Anton V Goldberg
4 min readSep 8, 2020

Metrics in Service-Oriented Architecture

No matter where I work, a significant part of my work day is spent discussing at an N+1st postmortem why the incident wasn’t resolved in 3 minutes or even automatically but took 3 hours and 10 people paged in instead. It seems to me the major reason is that software developers love writing code but think way less about supporting it. These days there is no need to write a service framework starting with a servlet (assuming you work in Java). A company can pick an open-source version of a service framework used by any of the big technology powerhouses. For most companies it will work out of the box. In fact, any of these frameworks can handle 20 transactions per second (tps) per instance with default settings. All a software developer needs to do is to code up business logic and plug it into the right place in the framework. The throughput of ~20 tps / instance is sufficient to cover the majority of the business use cases out there. Yet, every self-respecting company maintains a framework team whose main goal is “adjusting” the framework to the realities of a constantly adapting company.

Surprisingly enough, one aspect that really needs evaluation is changed incredibly rarely: the metrics. Every framework generates some metrics. Typically, it’s capable of generating metrics for every step of request processing and beyond. Frameworks are capable of generating way more metrics than are practical to store and process for any but the framework-originating company. That’s where the local team needs to choose which metrics to surface and, typically, only minimalistic metrics are chosen and these frequently cover just incoming and outgoing traffic latencies and numbers (often averaged across all APIs).

Then this overly simplified set of statistics gets used by actual service owners. They go through incidents, improve their own set of metrics, hack the framework to generate more useful stuff but more often than not this knowledge isn’t shared across the company, service framework isn’t updated. Every service owner is forced to go through a discovery process on his own, wasting time, money, company resources, and unnecessary pain.

I want to go through metrics that are absolutely necessary to decrease resolution time for almost any incident in almost any service framework. I’ll also talk about basic interpretation and the incident resolution decision tree. Every framework typically produces these metrics, too, so no extra effort is necessary. First things first: let’s look at the basic request processing anatomy:

As to what to do with the metrics:

P1

P1 is the metric that indicates what’s happening with marshalling and unmarshalling requests. If errors appear: you have a problem with request definitions. If it narrows down to one caller — these guys have some problem with their client library. Spread across all callers: server-side issue. Latency too big: either a network problem or a poison-pill request. Network problems are easy to check using the organization’s standard tools for that sort of thing.

P2

Latency too long (or too short) or errors while none of the underlying metrics are affected: a coder probably introduced a bug. If any of the other underlying metrics are affected you can narrow the problem down to the culprit.

P4-P6

Lets you differentiate between your service’s internal problem and downstream issues. Downstream issues can come from different sources as well: the network can misbehave, your routing, service registry or name resolution can hit the sack or it might be a problem with the downstream service. That’s where you need to add links to your service’s downstream dashboards to your operational dashboard so you can check them with one click instead of searching for them at incident time.

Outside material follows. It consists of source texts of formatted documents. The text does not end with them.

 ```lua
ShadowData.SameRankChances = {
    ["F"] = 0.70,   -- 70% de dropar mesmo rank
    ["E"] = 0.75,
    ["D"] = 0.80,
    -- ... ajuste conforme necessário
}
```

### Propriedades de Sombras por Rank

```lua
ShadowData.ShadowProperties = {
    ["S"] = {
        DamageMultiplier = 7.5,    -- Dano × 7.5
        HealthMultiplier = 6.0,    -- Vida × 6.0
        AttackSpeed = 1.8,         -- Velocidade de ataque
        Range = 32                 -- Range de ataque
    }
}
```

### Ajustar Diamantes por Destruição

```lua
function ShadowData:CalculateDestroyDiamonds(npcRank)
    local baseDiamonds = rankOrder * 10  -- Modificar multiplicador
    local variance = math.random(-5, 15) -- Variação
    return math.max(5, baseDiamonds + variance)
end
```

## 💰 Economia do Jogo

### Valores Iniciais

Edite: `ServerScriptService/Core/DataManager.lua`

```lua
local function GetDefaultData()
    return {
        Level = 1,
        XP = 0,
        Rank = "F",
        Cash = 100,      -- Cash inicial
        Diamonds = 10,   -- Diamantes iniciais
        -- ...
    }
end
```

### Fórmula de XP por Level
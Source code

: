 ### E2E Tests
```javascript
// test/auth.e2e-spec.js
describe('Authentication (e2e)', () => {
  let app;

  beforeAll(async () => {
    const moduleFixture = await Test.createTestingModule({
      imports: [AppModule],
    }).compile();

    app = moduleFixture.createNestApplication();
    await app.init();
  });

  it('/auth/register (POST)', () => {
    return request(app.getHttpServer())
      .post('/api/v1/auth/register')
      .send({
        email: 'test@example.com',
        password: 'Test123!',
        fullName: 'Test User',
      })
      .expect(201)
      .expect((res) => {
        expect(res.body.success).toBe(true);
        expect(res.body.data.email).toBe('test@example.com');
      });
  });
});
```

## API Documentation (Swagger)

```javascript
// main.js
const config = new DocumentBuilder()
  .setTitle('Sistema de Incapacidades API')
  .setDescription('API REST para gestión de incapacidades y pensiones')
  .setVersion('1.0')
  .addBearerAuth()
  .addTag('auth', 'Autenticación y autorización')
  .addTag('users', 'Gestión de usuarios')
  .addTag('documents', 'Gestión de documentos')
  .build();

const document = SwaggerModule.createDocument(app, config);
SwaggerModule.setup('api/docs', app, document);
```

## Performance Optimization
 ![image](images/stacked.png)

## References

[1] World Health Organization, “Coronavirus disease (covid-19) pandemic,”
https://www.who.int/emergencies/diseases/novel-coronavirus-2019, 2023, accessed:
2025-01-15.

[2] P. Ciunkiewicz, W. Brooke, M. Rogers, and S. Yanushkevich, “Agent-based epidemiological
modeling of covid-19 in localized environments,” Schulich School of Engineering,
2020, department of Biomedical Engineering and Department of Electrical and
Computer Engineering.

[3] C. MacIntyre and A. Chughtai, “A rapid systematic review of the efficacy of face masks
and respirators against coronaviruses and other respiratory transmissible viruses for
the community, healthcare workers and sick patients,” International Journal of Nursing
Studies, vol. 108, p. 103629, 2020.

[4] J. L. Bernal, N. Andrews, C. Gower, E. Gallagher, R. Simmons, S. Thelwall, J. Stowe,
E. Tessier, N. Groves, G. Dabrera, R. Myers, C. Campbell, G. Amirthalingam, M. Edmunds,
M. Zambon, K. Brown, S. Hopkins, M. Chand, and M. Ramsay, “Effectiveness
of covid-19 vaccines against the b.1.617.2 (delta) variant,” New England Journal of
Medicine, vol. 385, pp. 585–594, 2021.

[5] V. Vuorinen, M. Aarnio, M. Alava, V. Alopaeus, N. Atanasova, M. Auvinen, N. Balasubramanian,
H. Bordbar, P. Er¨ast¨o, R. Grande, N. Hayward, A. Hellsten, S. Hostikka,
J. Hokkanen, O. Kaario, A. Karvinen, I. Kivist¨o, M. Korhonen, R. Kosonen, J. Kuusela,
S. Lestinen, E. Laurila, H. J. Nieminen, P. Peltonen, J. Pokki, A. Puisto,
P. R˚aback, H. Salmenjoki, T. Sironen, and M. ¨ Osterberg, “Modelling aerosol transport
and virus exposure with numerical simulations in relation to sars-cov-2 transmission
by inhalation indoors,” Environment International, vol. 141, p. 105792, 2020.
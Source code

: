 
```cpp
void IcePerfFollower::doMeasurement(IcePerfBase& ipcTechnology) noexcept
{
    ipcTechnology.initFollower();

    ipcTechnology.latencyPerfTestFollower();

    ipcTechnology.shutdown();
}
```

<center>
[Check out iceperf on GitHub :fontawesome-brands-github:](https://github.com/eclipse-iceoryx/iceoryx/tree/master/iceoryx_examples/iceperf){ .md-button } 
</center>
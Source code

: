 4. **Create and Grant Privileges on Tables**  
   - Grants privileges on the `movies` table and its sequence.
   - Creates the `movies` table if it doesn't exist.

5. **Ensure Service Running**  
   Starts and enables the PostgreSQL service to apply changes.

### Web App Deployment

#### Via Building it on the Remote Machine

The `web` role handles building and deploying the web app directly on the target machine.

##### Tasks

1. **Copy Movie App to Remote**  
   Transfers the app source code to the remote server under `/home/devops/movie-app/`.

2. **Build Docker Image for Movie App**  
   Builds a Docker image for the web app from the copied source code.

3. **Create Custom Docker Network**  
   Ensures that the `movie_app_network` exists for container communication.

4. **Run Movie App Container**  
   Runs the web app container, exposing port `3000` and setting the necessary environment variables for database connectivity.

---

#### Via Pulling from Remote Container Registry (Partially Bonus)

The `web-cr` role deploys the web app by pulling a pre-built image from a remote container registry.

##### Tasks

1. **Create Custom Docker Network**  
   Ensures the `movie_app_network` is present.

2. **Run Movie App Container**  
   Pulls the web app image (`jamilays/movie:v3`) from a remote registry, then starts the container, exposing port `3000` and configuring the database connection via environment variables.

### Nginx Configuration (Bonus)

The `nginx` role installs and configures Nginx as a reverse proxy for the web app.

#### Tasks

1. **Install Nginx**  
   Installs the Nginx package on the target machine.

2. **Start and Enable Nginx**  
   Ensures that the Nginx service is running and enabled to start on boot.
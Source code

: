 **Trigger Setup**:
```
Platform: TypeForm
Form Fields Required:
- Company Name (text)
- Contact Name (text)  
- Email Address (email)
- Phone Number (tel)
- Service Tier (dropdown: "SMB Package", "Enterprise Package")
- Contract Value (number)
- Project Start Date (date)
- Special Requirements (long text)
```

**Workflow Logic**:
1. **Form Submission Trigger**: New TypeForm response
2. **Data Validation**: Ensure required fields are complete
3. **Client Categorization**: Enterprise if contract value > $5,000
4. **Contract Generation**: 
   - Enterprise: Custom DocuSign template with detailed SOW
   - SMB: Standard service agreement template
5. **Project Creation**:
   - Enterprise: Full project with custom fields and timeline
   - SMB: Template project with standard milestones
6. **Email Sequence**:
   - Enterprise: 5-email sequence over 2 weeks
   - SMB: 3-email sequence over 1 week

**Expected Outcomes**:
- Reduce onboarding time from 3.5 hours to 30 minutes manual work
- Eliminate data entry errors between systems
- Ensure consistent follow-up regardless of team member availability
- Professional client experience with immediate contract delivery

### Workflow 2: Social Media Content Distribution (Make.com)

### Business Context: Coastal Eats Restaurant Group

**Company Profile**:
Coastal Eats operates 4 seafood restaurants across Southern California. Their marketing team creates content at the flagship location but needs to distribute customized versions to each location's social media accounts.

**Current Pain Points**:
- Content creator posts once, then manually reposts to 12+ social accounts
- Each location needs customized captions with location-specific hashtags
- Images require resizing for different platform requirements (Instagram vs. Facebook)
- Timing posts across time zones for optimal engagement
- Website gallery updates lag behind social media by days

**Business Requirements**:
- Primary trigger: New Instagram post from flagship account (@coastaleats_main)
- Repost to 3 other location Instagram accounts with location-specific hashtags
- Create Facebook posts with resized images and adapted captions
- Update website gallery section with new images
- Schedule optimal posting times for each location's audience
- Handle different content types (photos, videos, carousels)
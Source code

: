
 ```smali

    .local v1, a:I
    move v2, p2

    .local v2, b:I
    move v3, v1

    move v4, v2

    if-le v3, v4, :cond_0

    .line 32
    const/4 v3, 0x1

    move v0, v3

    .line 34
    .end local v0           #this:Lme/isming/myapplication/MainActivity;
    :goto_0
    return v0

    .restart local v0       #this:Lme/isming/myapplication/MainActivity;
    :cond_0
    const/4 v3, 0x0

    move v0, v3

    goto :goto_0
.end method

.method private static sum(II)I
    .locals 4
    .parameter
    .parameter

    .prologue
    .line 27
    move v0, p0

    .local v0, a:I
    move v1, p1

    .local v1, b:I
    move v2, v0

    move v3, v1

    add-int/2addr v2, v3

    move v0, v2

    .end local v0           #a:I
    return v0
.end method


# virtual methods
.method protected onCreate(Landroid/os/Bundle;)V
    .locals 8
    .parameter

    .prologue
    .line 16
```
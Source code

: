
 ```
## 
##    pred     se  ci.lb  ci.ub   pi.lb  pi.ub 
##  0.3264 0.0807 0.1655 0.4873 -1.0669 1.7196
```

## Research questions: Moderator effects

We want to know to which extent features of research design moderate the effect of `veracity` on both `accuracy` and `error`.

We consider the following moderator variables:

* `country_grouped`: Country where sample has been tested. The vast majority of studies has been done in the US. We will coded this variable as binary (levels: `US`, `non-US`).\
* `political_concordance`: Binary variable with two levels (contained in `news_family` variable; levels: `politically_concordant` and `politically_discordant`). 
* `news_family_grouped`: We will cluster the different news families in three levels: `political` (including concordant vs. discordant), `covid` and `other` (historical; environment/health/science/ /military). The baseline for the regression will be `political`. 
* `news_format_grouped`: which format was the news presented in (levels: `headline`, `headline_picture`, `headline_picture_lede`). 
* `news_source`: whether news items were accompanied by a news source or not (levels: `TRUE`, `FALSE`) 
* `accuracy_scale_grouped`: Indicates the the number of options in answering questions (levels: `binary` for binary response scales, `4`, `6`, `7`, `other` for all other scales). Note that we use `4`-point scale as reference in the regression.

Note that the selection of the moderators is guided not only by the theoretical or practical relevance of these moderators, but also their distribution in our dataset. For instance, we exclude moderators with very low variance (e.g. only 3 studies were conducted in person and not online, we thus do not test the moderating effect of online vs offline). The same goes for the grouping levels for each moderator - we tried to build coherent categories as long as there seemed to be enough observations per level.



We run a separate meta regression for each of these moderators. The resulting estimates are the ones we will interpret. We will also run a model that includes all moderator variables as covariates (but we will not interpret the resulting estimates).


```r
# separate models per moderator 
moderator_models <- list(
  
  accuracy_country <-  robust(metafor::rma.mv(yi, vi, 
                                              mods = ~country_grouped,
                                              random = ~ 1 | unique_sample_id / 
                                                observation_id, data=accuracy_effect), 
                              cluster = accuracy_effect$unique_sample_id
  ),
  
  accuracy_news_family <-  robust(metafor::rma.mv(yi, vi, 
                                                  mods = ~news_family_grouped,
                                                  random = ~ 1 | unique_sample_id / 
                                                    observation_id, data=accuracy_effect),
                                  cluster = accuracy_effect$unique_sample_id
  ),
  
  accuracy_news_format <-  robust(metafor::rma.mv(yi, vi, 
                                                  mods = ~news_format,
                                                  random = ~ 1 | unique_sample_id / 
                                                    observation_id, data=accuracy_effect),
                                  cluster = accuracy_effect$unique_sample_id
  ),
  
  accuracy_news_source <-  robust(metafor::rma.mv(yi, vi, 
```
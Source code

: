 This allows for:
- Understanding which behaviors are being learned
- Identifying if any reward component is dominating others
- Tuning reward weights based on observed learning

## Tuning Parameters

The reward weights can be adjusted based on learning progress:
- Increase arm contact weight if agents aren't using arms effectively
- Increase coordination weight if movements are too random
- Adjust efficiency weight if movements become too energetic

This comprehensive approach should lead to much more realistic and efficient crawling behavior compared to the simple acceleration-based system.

There are plenty of other metrics a service owner wants on his operational dashboard. There are instance metrics (CPU load, memory consumption, network in and out etc.). There are VM metrics if you are running on a VM (garbage collection frequency and latency, free memory, number of threads etc.). Then there are metrics specific to your service framework (thread counts in key pools, cache hit rates etc.). These metrics are typically provided and supported by the “framework adoption” team, as they are helpful in debugging the “framework adoption” itself. Business metrics and request processing metrics, however, are not and are left to the service owner(s) to discover and expose.

As a takeaway, I suggest looking at your service’s dashboard and if any of P1-P6 metrics are missing from it, add them. I guarantee you will gain much better understanding in your service’s behavior and health.